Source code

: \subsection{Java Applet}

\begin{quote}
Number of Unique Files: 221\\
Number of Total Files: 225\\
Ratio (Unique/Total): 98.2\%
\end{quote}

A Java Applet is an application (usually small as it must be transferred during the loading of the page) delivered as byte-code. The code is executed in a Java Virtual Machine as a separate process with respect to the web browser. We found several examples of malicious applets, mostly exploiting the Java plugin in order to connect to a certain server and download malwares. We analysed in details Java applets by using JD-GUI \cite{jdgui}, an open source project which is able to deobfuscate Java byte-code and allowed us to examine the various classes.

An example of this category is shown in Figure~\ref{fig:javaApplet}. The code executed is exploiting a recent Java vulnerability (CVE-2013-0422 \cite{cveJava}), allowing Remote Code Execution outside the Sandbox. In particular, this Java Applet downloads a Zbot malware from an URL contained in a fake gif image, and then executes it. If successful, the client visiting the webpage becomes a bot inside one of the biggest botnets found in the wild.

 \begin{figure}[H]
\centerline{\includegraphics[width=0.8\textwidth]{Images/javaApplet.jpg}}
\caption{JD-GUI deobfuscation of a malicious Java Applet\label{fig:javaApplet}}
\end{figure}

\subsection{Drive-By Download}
########
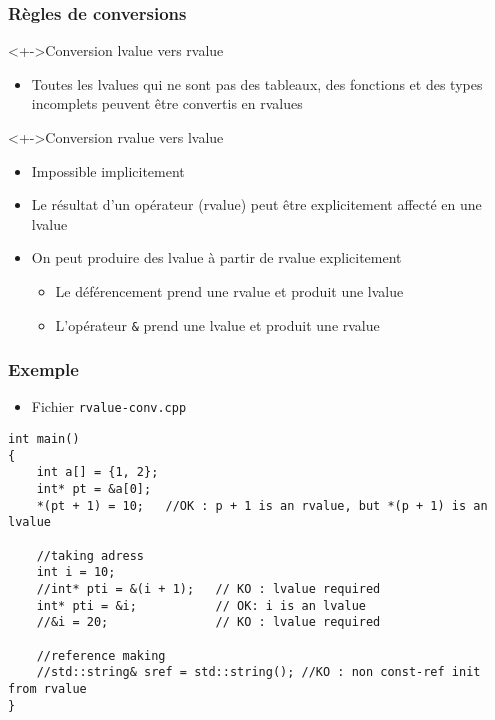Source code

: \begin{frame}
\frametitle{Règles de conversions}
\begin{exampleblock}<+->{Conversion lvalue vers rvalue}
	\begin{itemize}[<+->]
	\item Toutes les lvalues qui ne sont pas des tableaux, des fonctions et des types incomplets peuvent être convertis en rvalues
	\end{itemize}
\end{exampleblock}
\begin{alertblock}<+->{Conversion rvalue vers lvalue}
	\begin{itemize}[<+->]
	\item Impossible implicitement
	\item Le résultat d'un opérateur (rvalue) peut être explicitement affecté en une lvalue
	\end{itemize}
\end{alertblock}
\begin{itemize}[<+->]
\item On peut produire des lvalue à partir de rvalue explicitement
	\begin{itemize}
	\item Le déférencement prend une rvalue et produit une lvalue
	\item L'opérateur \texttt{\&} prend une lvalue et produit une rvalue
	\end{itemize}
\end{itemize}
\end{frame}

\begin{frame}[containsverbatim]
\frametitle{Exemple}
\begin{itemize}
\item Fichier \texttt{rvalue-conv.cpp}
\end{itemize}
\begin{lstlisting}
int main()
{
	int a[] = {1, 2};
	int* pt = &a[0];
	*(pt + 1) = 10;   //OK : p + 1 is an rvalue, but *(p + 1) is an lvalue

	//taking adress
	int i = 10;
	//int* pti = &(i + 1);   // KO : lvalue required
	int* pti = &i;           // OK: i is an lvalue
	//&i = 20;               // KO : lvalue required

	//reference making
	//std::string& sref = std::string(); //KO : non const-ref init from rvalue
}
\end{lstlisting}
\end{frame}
########
● **Activity**
Each line that contains "exampleblock" is to be copied from the listing above.

● **Expected answer**
\begin{exampleblock}<+->{Conversion lvalue vers rvalue}
\end{exampleblock}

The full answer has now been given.